Know Where You’re Going. Not Every Road Will Get You There

Perhaps one of the most used but underutilized terms in business is strategy. Add to the word planning, and the phrase tops the chart of importance in business success. It seems so simple and is unarguably a truly great example of common sense. Knowing where you want to go, mapping out a route and preparing to overcome the inevitable obstructions that may impede your progress along the way, seems like a true “no-brainer.” Having a clear vision is critical to starting and growing a business and while many celebrate the importance of the visionary in the start-up process, developing a clear and concise strategic plan to map the road to business growth and sustainability is often the most under-engaged promise. The fact that 50 percent of all new business ventures fail within the first three to five years is a testament of many of those businesses adhering to Lewis Carroll’s Alice in Wonderland fantasy strategy: “If you don’t know where you’re going, any road will get you there.”

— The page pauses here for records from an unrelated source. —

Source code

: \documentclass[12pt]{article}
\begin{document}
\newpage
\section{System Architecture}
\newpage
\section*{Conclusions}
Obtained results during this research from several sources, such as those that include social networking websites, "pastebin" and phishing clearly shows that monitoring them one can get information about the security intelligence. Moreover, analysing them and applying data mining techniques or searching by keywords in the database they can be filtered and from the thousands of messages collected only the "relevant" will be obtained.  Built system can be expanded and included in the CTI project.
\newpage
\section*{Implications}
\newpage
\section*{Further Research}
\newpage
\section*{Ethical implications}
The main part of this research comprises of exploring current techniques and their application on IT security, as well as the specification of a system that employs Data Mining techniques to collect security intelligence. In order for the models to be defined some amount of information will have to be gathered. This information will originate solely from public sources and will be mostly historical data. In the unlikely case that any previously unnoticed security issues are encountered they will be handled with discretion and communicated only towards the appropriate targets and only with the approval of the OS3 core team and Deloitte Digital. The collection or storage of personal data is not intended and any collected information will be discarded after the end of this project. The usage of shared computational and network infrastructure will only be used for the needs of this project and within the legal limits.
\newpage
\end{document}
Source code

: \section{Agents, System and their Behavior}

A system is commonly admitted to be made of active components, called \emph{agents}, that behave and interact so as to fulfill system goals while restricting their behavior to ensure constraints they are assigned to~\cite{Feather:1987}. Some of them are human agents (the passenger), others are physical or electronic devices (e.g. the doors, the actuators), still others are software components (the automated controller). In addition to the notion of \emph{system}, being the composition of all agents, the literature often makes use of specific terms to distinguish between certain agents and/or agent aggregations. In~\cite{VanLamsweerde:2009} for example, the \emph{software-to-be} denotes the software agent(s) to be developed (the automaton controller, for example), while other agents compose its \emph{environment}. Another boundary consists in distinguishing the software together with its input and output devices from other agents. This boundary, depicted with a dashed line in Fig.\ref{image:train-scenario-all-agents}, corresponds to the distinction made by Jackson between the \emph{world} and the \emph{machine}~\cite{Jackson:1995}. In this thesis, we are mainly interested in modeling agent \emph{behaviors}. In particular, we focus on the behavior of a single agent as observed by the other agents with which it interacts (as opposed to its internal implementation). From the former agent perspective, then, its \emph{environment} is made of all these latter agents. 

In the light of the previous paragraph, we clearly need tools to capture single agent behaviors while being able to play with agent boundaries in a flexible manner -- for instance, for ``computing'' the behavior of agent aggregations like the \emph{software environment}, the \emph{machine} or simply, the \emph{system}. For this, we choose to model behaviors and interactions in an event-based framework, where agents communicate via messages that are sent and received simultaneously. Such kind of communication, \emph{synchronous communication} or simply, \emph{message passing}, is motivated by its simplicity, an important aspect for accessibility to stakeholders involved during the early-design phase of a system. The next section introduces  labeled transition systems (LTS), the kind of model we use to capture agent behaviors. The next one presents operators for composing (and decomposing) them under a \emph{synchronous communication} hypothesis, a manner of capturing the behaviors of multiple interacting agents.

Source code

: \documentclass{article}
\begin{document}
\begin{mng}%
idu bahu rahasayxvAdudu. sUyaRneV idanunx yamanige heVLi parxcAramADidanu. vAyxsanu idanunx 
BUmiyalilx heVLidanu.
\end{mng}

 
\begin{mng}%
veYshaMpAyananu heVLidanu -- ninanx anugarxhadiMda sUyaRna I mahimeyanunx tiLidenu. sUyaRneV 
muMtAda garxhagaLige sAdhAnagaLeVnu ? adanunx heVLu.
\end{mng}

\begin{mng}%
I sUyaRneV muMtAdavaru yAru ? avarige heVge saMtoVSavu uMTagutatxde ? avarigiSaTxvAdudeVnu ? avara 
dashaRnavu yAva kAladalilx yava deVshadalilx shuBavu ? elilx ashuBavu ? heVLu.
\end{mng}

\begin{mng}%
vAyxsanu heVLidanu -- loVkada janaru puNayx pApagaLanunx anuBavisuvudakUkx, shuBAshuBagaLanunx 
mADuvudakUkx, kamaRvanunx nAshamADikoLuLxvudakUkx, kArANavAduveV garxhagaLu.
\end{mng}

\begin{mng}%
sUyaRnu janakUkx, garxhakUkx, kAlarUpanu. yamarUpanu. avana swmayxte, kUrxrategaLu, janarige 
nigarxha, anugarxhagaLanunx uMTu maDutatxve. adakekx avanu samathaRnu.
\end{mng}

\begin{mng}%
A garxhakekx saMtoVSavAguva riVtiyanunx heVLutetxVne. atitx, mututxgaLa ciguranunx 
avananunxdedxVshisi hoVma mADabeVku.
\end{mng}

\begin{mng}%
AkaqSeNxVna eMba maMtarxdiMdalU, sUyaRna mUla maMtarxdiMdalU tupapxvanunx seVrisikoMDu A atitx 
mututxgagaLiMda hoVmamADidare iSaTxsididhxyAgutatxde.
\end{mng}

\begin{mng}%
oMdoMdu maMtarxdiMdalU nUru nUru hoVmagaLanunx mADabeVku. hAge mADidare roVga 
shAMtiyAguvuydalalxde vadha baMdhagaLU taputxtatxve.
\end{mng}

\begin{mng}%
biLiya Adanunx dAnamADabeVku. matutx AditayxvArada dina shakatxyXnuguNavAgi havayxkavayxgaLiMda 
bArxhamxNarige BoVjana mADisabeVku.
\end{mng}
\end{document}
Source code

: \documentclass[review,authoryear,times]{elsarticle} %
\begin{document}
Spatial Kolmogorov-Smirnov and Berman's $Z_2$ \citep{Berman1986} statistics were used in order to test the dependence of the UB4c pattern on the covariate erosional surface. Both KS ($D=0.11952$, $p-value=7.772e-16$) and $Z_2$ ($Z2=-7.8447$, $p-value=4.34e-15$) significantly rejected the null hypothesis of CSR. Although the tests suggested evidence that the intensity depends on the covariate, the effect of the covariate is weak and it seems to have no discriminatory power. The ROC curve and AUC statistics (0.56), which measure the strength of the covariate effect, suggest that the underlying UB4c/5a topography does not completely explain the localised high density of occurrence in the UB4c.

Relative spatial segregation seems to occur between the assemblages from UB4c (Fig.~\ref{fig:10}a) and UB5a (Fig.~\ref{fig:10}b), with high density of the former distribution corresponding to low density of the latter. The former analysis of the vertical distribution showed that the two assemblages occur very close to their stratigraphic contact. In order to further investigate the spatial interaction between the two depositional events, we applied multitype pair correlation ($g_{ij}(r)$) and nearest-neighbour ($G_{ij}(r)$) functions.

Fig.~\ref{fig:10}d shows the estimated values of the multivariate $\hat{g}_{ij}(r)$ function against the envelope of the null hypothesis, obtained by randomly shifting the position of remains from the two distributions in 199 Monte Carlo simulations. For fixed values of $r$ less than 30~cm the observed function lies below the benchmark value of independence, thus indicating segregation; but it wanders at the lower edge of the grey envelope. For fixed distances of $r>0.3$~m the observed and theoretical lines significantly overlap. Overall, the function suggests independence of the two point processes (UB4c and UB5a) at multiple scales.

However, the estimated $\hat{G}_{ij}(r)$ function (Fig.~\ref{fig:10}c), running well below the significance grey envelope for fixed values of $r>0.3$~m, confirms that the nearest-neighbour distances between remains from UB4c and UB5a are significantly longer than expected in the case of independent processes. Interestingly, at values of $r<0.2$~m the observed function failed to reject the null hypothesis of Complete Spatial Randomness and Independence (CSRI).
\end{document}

“While most business owners agree that strategic planning can provide a roadmap to drive their business growth, long-term survival and profitability, many fail to devote the necessary time, energy and resources to do it right, if at all.” Taking the time and making the investment to develop a comprehensive strategic plan for success involves establishing your value proposition; identifying and focusing on a market of customers; establishing a mission; setting forth a goal; enumerating your objectives; engaging the plan of action; measuring its progress and adjusting the plan along the way to address changes to original assumptions.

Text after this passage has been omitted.